Нерешительно поставив бокал, Якобина встала со стула. Ее слегка пошатывало. Она остановилась перед верхней ступенькой и с сомнением выглянула из-под крыши. На ее лицо упали первые брызги, а Ян уже основательно промок.
– Пойдемте! – Не успела она опомниться, как он схватил ее за руку и потащил в сад.
Через минуту Якобина промокла до нитки. Но Ян был прав: это было восхитительное ощущение. Несмотря на мощные потоки воды, обрушивавшиеся с неба, дождь казался почти невесомым и ласковым. Еще он освежал, хоть и не был прохладным. Не то что в Европе, где в мокром платье и нижнем белье, с мокрыми волосами неуютно и тяжело, где они неприятно липнут к телу. Наоборот, тропической дождь нес с собой даже какое-то чувственное наслаждение и ощущение свободы.
Из горла Якобины вырвался возглас удовольствия. Она запрокинула голову, закрыла глаза и раскрыла рот; ее негромкий смех смешивался с дождем и смехом Яна.
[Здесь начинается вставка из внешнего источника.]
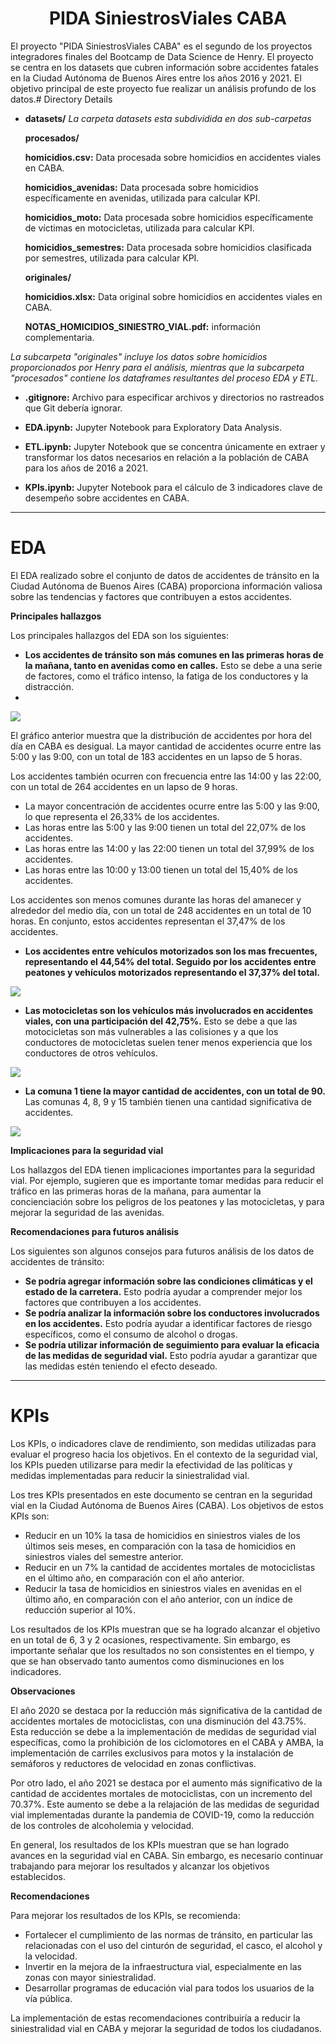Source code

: <h1 align=center>PIDA SiniestrosViales CABA</h1>


El proyecto "PIDA SiniestrosViales CABA" es el segundo de los proyectos integradores finales del Bootcamp de Data Science de Henry. El proyecto se centra en los datasets que cubren información sobre accidentes fatales en la Ciudad Autónoma de Buenos Aires entre los años 2016 y 2021. El objetivo principal de este proyecto fue realizar un análisis profundo de los datos.# Directory Details

- **datasets/**
  _La carpeta datasets esta subdividida en dos sub-carpetas_

   **procesados/**

    **homicidios.csv:** Data procesada sobre homicidios en accidentes viales en CABA.

    **homicidios_avenidas:** Data procesada sobre homicidios específicamente en avenidas, utilizada para calcular KPI.

    **homicidios_moto:** Data procesada sobre homicidios específicamente de víctimas en motocicletas, utilizada para calcular KPI.

    **homicidios_semestres:** Data procesada sobre homicidios clasificada por semestres, utilizada para calcular KPI.


   **originales/**

    **homicidios.xlsx:** Data original sobre homicidios en accidentes viales en CABA.

    **NOTAS_HOMICIDIOS_SINIESTRO_VIAL.pdf:** información complementaria.

_La subcarpeta "originales" incluye los datos sobre homicidios proporcionados por Henry para el análisis, mientras que la subcarpeta "procesados" contiene los dataframes resultantes del proceso EDA y ETL._
- **.gitignore:** Archivo para especificar archivos y directorios no rastreados que Git debería ignorar.

- **EDA.ipynb:** Jupyter Notebook para Exploratory Data Analysis.

- **ETL.ipynb:** Jupyter Notebook que se concentra únicamente en extraer y transformar los datos necesarios en relación a la población de CABA para los años de 2016 a 2021.

- **KPIs.ipynb:** Jupyter Notebook para el cálculo de 3 indicadores clave de desempeño sobre accidentes en CABA.

---

# **EDA**

El EDA realizado sobre el conjunto de datos de accidentes de tránsito en la Ciudad Autónoma de Buenos Aires (CABA) proporciona información valiosa sobre las tendencias y factores que contribuyen a estos accidentes.

**Principales hallazgos**

Los principales hallazgos del EDA son los siguientes:

* **Los accidentes de tránsito son más comunes en las primeras horas de la mañana, tanto en avenidas como en calles.** Esto se debe a una serie de factores, como el tráfico intenso, la fatiga de los conductores y la distracción.
* 
![](images/Distribucion24hs.png)

El gráfico anterior muestra que la distribución de accidentes por hora del día en CABA es desigual. La mayor cantidad de accidentes ocurre entre las 5:00 y las 9:00, con un total de 183 accidentes en un lapso de 5 horas.

Los accidentes también ocurren con frecuencia entre las 14:00 y las 22:00, con un total de 264 accidentes en un lapso de 9 horas.

- La mayor concentración de accidentes ocurre entre las 5:00 y las 9:00, lo que representa el 26,33% de los accidentes.
- Las horas entre las 5:00 y las 9:00 tienen un total del 22,07% de los accidentes.
- Las horas entre las 14:00 y las 22:00 tienen un total del 37,99% de los accidentes.
- Las horas entre las 10:00 y 13:00 tienen un total del 15,40% de los accidentes.

Los accidentes son menos comunes durante las horas del amanecer y alrededor del medio día, con un total de 248 accidentes en un total de 10 horas. En conjunto, estos accidentes representan el 37,47% de los accidentes.

* **Los accidentes entre vehículos motorizados son los mas frecuentes, representando el 44,54% del total. Seguido por los accidentes entre peatones y vehículos motorizados  representando el 37,37% del total.**

![](images/DistribucionInvolucrados.png)

* **Las motocicletas son los vehículos más involucrados en accidentes viales, con una participación del 42,75%.** Esto se debe a que las motocicletas son más vulnerables a las colisiones y a que los conductores de motocicletas suelen tener menos experiencia que los conductores de otros vehículos.

![](images/DistribucionVictimas.png)

* **La comuna 1 tiene la mayor cantidad de accidentes, con un total de 90.** Las comunas 4, 8, 9 y 15 también tienen una cantidad significativa de accidentes.

![](images/HH-COMUNA.png)

**Implicaciones para la seguridad vial**

Los hallazgos del EDA tienen implicaciones importantes para la seguridad vial. Por ejemplo, sugieren que es importante tomar medidas para reducir el tráfico en las primeras horas de la mañana, para aumentar la concienciación sobre los peligros de los peatones y las motocicletas, y para mejorar la seguridad de las avenidas.

**Recomendaciones para futuros análisis**

Los siguientes son algunos consejos para futuros análisis de los datos de accidentes de tránsito:

* **Se podría agregar información sobre las condiciones climáticas y el estado de la carretera.** Esto podría ayudar a comprender mejor los factores que contribuyen a los accidentes.
* **Se podría analizar la información sobre los conductores involucrados en los accidentes.** Esto podría ayudar a identificar factores de riesgo específicos, como el consumo de alcohol o drogas.
* **Se podría utilizar información de seguimiento para evaluar la eficacia de las medidas de seguridad vial.** Esto podría ayudar a garantizar que las medidas estén teniendo el efecto deseado.

---

# **KPIs**

Los KPIs, o indicadores clave de rendimiento, son medidas utilizadas para evaluar el progreso hacia los objetivos. En el contexto de la seguridad vial, los KPIs pueden utilizarse para medir la efectividad de las políticas y medidas implementadas para reducir la siniestralidad vial.

Los tres KPIs presentados en este documento se centran en la seguridad vial en la Ciudad Autónoma de Buenos Aires (CABA). Los objetivos de estos KPIs son:

* Reducir en un 10% la tasa de homicidios en siniestros viales de los últimos seis meses, en comparación con la tasa de homicidios en siniestros viales del semestre anterior.
* Reducir en un 7% la cantidad de accidentes mortales de motociclistas en el último año, en comparación con el año anterior.
* Reducir la tasa de homicidios en siniestros viales en avenidas en el último año, en comparación con el año anterior, con un índice de reducción superior al 10%.

Los resultados de los KPIs muestran que se ha logrado alcanzar el objetivo en un total de 6, 3 y 2 ocasiones, respectivamente. Sin embargo, es importante señalar que los resultados no son consistentes en el tiempo, y que se han observado tanto aumentos como disminuciones en los indicadores.

**Observaciones**

El año 2020 se destaca por la reducción más significativa de la cantidad de accidentes mortales de motociclistas, con una disminución del 43.75%. Esta reducción se debe a la implementación de medidas de seguridad vial específicas, como la prohibición de los ciclomotores en el CABA y AMBA, la implementación de carriles exclusivos para motos y la instalación de semáforos y reductores de velocidad en zonas conflictivas.

Por otro lado, el año 2021 se destaca por el aumento más significativo de la cantidad de accidentes mortales de motociclistas, con un incremento del 70.37%. Este aumento se debe a la relajación de las medidas de seguridad vial implementadas durante la pandemia de COVID-19, como la reducción de los controles de alcoholemia y velocidad.

En general, los resultados de los KPIs muestran que se han logrado avances en la seguridad vial en CABA. Sin embargo, es necesario continuar trabajando para mejorar los resultados y alcanzar los objetivos establecidos.

**Recomendaciones**

Para mejorar los resultados de los KPIs, se recomienda:

* Fortalecer el cumplimiento de las normas de tránsito, en particular las relacionadas con el uso del cinturón de seguridad, el casco, el alcohol y la velocidad.
* Invertir en la mejora de la infraestructura vial, especialmente en las zonas con mayor siniestralidad.
* Desarrollar programas de educación vial para todos los usuarios de la vía pública.

La implementación de estas recomendaciones contribuiría a reducir la siniestralidad vial en CABA y mejorar la seguridad de todos los ciudadanos.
Она выпрямилась, утерла рукой мокрое лицо и взглянула на Яна. Он нежно погладил ее по щеке, потом провел большим пальцем по ямке на ее подбородке.
– Вы не возражаете, если я поцелую вас? – тихо спросил он.
Якобина покачала головой. В неверном свете далеких ламп его глаза казались темными, почти черными, а капли, зацепившиеся за брови и бороду, сверкали, словно бриллианты. Какой-то момент она не знала, как ей себя вести, закрыть глаза или держать их открытыми. Не знала она, и чего Ян ждал от нее, не было ли несвежим ее дыхание. Но тут она почувствовала его губы на своих губах, и глаза закрылись сами собой. От Яна пахло табаком, сладким вином, дождем и чуточку лимонной травой мелиссой. Его губы осторожно и настойчиво накрыли ее губы; он обнял Якобину, она прижалась к нему, а дождь лился на них обоих.
Дождь барабанил по крыше ландо, ехавшего вдоль канала Моленвлиет. Из-под копыт лошадей летели брызги, колеса ландо то и дело погружались в топкую жижу.
– Благодарю, – прошептала Флортье в тишине, давившей кошмаром на ее грудь. – Спасибо за прекрасный вечер. – С неуверенной улыбкой она взглянула на Джеймса ван Хассела.
Он лишь коротко кивнул и продолжал глядеть вперед, не отрывая взгляда от дороги и встречных повозок, призрачных в дождевой завесе и поднимавшейся от земли дымке. Его строгое лицо, освещенное огнями газовых фонарей, показалось ей сейчас незнакомым и даже зловещим.
Он был неразговорчив с тех пор, как заехал за ней в отель. В его глазах застыло выражение, которое она не могла понять. И за весь вечер ничего не изменилось. Даже когда они танцевали в празднично украшенной и освещенной по поводу королевских именин «Гармонии», когда подали шампанское во время перерыва, и они, сидя на крыше под большим зонтиком, смотрели на фейерверк. Так же бесстрастно он принял то, что Эдуард ван Тондер ангажировал ее сразу на три танца, после чего его сменил Хиннерк Хелмстраат. Джеймс даже не смотрел в ее сторону, когда стоял с другими господами на краю танцевального зала и в разговоре постоянно улыбался, демонстрируя ямочки на щеках, которыми давно уже не баловал Флортье.
У нее было скверно на душе; чем больше она старалась ему понравиться, тем больше он от нее отдалялся. Она уже сомневалась, сумеет ли его расшевелить, если обмолвится как бы невзначай, что Эду ван Тондер предложил ей поехать на грядущей неделе на какой-то особенный ужин.
Неожиданно Джеймс наклонился вперед и что-то по-малайски крикнул кучеру. Флортье крепко вцепилась в сиденье, когда ландо резко свернуло в боковую улочку и через некоторое время остановилось под храп и фырканье лошадей.
– Где мой отель? – испуганно спросила она, выглядывая наружу, но ничего не могла разобрать при молочном свете газового фонаря, сквозь дождь и туман. Лишь теперь она сообразила, что они ехали гораздо дольше обычного времени, которое уходило на дорогу от клуба до отеля «Дес Индес». Должно быть, Джеймс приказал кучеру проехать мимо. Ей стало страшно.
Джеймс вздохнул, повернулся к ней, и она невольно отпрянула назад.
– Тс-сс, – сказал он и осторожно взял ее повыше локтя, там, где руку прикрывали узкий рукав зеленого платья и шелковая шаль. Но она вырвалась и забилась в дальний угол ландо.